Reference: Corlett – The Prints of Roy Lichtenstein no 34.
Superb fresh impression with brilliant colour. On pale cream wove paper, worked to the sheet size at the edges (the Ting poem at the foot of the sheet). Totally fresh unfaded condition. Image: 324 x 270mm. Sheet: 410 x 292mm.

This work was hand-drawn by Lichtenstein in his studio as the companion-piece for ‘Girl – 1Cent Life’ as Lichtenstein’s second contribution to the Chinese-American poet Walasse Tings’s ground-breaking album ‘1 Cent Life’. (The text of the poem for this Lichtenstein appears on the sheet below the image, as for all the prints, but is masked by the mount).

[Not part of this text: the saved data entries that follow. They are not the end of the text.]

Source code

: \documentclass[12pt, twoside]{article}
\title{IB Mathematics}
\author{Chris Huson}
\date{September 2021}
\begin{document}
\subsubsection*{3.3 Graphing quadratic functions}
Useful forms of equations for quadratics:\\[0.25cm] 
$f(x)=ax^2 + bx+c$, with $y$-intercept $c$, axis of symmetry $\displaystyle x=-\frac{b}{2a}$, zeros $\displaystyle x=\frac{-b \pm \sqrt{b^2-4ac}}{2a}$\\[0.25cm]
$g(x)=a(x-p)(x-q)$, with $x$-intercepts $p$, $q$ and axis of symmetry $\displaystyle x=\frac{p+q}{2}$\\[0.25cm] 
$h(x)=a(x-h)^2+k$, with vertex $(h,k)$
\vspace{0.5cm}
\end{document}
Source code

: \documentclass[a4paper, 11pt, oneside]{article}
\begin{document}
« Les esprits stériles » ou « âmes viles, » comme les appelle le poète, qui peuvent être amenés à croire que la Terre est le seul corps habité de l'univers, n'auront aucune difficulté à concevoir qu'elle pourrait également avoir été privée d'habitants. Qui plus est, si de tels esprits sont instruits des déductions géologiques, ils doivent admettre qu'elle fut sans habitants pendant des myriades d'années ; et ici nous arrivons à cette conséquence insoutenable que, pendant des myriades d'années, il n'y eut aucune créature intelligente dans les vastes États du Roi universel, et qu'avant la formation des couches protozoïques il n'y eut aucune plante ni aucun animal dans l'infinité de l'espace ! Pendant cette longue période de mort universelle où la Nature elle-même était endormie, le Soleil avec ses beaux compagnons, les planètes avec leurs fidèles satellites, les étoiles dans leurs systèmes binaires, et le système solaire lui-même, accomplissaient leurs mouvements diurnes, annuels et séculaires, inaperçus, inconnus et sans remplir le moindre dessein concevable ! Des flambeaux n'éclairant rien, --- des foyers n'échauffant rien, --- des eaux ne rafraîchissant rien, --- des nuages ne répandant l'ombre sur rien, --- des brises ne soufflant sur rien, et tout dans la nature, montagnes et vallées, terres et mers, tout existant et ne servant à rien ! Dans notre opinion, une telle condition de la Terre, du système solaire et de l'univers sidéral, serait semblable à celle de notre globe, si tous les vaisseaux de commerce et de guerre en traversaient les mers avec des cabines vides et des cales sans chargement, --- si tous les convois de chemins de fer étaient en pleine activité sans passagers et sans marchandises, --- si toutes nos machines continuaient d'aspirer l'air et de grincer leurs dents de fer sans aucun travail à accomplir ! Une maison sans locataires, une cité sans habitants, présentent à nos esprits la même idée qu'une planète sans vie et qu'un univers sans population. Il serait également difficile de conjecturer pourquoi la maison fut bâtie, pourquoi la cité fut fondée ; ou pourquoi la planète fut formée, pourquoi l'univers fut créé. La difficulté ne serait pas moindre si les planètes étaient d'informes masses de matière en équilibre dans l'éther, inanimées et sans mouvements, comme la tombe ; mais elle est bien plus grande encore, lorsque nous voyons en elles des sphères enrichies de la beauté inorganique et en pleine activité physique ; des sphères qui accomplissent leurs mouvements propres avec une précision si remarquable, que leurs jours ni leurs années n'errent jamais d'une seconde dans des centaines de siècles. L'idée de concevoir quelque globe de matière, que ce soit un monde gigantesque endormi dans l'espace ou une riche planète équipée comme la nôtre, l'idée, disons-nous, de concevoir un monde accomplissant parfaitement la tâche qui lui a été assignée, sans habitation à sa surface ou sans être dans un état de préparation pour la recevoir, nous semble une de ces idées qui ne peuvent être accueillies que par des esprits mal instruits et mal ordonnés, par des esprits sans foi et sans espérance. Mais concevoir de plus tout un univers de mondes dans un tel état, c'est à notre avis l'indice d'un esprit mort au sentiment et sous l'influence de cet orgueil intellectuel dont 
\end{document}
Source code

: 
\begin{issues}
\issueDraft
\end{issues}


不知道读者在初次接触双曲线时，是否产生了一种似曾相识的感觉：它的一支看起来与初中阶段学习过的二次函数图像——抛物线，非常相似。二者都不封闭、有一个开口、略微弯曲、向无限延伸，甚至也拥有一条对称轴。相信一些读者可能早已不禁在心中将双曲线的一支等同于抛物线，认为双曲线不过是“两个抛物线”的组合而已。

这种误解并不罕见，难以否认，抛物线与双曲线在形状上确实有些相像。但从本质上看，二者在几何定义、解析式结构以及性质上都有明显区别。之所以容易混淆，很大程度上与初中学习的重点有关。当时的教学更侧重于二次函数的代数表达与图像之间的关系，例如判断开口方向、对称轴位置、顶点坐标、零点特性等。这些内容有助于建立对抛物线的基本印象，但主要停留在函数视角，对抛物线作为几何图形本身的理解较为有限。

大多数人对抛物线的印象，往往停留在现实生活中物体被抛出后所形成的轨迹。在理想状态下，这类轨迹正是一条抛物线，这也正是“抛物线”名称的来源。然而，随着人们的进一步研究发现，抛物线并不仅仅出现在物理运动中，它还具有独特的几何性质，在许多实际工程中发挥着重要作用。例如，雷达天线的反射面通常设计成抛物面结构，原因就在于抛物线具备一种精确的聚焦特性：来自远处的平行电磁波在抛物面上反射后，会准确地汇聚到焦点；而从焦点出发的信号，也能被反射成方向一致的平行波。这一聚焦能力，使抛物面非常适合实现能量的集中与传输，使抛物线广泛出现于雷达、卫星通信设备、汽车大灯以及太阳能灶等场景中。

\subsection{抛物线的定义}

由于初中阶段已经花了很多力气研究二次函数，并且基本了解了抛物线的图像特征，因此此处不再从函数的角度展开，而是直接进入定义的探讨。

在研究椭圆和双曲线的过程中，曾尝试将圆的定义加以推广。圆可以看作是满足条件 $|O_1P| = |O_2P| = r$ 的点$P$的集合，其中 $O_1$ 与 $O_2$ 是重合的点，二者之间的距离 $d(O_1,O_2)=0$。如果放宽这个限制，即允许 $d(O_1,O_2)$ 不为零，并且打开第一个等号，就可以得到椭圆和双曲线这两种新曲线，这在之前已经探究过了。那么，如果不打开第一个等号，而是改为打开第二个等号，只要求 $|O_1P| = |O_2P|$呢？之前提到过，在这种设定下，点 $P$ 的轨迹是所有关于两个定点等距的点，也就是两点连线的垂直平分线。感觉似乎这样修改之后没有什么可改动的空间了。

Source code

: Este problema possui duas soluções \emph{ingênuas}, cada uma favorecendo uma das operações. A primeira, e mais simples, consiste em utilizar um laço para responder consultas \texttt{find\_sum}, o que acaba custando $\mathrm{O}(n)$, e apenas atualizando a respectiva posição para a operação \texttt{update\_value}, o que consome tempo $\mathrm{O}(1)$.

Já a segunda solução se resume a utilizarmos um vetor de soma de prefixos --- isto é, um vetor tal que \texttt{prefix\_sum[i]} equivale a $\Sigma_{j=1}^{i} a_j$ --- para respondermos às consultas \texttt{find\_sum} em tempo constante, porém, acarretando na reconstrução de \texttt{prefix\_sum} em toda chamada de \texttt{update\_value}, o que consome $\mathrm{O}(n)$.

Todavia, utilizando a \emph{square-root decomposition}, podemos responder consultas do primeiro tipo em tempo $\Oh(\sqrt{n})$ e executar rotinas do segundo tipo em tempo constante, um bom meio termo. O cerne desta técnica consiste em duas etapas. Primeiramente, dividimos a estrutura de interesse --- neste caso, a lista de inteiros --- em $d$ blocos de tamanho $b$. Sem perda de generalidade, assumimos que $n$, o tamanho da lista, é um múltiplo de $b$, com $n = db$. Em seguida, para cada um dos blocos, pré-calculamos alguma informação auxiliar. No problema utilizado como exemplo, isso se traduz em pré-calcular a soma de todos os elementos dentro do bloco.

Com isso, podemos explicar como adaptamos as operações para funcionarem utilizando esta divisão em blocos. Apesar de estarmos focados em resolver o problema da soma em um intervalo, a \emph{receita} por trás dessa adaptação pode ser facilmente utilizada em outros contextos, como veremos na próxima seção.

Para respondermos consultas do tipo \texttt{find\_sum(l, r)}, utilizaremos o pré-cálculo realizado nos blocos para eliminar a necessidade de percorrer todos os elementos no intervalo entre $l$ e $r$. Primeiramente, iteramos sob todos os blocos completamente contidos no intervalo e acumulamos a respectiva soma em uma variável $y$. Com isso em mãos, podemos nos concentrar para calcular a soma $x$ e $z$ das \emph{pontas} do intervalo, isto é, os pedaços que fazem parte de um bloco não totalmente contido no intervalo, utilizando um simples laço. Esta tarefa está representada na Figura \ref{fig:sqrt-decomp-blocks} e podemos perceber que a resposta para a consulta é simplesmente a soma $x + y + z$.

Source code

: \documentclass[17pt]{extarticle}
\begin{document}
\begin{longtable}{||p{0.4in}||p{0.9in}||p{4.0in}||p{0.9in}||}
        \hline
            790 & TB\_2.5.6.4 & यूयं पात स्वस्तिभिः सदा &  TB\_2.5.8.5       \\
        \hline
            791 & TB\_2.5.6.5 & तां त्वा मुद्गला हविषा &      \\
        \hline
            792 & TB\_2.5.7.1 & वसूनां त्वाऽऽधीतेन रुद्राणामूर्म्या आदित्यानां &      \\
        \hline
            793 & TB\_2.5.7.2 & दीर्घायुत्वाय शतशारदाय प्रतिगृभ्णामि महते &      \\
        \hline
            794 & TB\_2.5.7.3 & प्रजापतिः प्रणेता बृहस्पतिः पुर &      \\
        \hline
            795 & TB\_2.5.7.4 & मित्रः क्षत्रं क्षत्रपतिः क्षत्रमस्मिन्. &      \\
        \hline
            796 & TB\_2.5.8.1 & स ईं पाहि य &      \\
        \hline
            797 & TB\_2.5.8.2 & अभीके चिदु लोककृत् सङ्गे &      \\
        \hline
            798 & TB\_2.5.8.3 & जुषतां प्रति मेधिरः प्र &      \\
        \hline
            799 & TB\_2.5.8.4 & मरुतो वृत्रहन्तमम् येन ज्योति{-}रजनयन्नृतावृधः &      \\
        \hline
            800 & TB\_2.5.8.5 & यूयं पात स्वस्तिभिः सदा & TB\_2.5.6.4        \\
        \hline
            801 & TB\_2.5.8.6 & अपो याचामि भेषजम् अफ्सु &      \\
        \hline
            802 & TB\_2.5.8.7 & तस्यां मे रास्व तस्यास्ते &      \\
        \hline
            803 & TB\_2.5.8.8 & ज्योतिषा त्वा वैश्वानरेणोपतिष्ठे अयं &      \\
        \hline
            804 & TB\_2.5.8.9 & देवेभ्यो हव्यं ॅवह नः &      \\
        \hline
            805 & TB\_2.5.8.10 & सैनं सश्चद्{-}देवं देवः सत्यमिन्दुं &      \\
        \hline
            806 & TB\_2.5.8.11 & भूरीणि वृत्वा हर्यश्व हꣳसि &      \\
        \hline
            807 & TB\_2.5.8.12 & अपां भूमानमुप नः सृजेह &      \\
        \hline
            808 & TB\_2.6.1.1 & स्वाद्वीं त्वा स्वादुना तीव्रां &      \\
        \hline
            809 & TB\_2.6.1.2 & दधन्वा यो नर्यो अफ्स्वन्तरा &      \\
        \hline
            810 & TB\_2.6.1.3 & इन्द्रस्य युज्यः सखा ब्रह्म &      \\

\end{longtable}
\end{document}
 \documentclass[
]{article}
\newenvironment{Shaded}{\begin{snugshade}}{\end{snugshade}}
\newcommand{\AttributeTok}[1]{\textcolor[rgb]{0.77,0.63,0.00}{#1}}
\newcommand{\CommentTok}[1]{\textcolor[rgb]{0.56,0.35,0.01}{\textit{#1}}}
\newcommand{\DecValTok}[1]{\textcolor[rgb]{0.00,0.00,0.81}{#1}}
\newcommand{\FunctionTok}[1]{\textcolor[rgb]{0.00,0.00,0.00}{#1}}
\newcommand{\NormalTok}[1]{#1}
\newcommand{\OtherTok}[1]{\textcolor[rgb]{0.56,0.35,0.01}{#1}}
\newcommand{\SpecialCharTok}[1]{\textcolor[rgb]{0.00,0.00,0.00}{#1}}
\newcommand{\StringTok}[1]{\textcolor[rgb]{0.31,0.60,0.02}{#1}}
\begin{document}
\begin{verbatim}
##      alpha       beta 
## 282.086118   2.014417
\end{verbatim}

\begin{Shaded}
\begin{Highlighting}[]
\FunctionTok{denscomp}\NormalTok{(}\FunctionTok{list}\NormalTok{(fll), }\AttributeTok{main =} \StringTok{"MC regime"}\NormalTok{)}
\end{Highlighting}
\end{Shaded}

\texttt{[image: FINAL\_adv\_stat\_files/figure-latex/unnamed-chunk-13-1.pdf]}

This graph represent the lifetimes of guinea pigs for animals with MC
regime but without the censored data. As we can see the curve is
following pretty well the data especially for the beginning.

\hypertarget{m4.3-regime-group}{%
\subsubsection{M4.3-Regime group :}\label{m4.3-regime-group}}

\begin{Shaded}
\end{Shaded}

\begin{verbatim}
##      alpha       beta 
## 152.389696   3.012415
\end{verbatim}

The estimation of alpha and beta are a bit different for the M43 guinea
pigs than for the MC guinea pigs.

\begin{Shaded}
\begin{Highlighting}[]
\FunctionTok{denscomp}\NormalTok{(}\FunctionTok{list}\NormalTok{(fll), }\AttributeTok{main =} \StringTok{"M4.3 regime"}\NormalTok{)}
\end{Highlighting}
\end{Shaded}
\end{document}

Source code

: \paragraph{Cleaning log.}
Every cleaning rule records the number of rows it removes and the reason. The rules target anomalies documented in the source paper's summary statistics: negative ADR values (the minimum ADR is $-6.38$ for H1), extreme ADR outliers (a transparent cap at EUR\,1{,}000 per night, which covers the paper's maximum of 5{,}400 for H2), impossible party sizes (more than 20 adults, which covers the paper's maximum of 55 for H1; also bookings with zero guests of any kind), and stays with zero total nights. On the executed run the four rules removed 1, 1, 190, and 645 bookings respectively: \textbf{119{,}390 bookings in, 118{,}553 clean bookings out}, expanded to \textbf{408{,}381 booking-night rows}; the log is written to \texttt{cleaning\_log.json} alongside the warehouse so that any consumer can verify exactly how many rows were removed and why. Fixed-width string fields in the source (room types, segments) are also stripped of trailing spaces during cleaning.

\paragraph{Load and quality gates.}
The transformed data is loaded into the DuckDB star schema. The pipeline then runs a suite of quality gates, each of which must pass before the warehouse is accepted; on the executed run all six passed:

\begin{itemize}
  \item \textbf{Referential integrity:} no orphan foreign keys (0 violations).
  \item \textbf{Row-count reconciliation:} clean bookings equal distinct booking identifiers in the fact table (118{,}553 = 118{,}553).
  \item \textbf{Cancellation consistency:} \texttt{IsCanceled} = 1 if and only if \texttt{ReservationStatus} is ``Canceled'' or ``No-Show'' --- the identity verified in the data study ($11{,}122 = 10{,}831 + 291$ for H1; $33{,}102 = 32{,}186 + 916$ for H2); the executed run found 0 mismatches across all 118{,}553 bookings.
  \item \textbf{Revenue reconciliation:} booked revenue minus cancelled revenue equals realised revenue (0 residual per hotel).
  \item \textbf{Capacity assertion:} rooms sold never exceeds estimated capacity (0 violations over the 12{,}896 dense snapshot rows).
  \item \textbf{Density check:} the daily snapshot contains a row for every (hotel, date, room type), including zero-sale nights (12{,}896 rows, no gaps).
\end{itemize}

The use of the forms of such a mundane everyday object as a ’spray-can’ as a subject for ‘art’ underlines Lichtenstein’s central role in the changing concepts of the revolutionary ‘Pop Art’ generation in New York in the early years of the 1960s.

This and the comic-strip ‘Girl’ are amongst the very first prints in the ‘Pop Art’ period of Lichtenstein’s work. Simplicity of form and instant recognition were central to the Pop idea that visual immediacy appealed subconsciously to the viewer and brought art and the ‘everyday’ into a close new relationship.